REQUIREMENT ::
Write out every record in full, keeping each character exactly as it is.

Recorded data
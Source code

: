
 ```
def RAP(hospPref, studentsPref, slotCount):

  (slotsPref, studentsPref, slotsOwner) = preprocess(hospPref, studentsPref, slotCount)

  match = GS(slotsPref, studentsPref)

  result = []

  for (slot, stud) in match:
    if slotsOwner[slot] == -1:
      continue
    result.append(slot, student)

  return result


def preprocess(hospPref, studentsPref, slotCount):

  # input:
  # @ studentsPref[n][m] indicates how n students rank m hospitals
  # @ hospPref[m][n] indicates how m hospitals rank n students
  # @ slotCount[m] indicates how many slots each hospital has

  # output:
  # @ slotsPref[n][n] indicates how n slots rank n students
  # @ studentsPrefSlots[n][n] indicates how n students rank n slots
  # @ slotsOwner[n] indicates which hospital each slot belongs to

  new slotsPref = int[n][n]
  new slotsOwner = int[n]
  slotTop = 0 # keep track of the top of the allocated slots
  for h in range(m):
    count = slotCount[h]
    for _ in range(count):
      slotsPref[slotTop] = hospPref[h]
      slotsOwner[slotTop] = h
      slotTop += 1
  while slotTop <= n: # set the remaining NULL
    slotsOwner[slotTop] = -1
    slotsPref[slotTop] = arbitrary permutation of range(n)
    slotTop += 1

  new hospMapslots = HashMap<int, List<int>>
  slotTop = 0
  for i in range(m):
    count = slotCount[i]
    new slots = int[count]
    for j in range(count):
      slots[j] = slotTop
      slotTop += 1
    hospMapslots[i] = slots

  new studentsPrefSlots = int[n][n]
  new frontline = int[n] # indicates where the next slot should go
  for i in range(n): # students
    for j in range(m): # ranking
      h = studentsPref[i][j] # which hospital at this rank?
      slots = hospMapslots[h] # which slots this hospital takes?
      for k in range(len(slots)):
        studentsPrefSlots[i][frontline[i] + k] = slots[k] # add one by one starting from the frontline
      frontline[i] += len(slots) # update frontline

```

EXPECTED OUTPUT ::
Source code

:
 ```
def RAP(hospPref, studentsPref, slotCount):

  (slotsPref, studentsPref, slotsOwner) = preprocess(hospPref, studentsPref, slotCount)

  match = GS(slotsPref, studentsPref)

  result = []

  for (slot, stud) in match:
    if slotsOwner[slot] == -1:
      continue
    result.append(slot, student)

  return result


def preprocess(hospPref, studentsPref, slotCount):

  # input:
  # @ studentsPref[n][m] indicates how n students rank m hospitals
  # @ hospPref[m][n] indicates how m hospitals rank n students
  # @ slotCount[m] indicates how many slots each hospital has

  # output:
  # @ slotsPref[n][n] indicates how n slots rank n students
  # @ studentsPrefSlots[n][n] indicates how n students rank n slots
  # @ slotsOwner[n] indicates which hospital each slot belongs to

  new slotsPref = int[n][n]
  new slotsOwner = int[n]
  slotTop = 0 # keep track of the top of the allocated slots
  for h in range(m):
    count = slotCount[h]
    for _ in range(count):
      slotsPref[slotTop] = hospPref[h]
      slotsOwner[slotTop] = h
      slotTop += 1
  while slotTop <= n: # set the remaining NULL
    slotsOwner[slotTop] = -1
    slotsPref[slotTop] = arbitrary permutation of range(n)
    slotTop += 1

  new hospMapslots = HashMap<int, List<int>>
  slotTop = 0
  for i in range(m):
    count = slotCount[i]
    new slots = int[count]
    for j in range(count):
      slots[j] = slotTop
      slotTop += 1
    hospMapslots[i] = slots

  new studentsPrefSlots = int[n][n]
  new frontline = int[n] # indicates where the next slot should go
  for i in range(n): # students
    for j in range(m): # ranking
      h = studentsPref[i][j] # which hospital at this rank?
      slots = hospMapslots[h] # which slots this hospital takes?
      for k in range(len(slots)):
        studentsPrefSlots[i][frontline[i] + k] = slots[k] # add one by one starting from the frontline
      frontline[i] += len(slots) # update frontline

```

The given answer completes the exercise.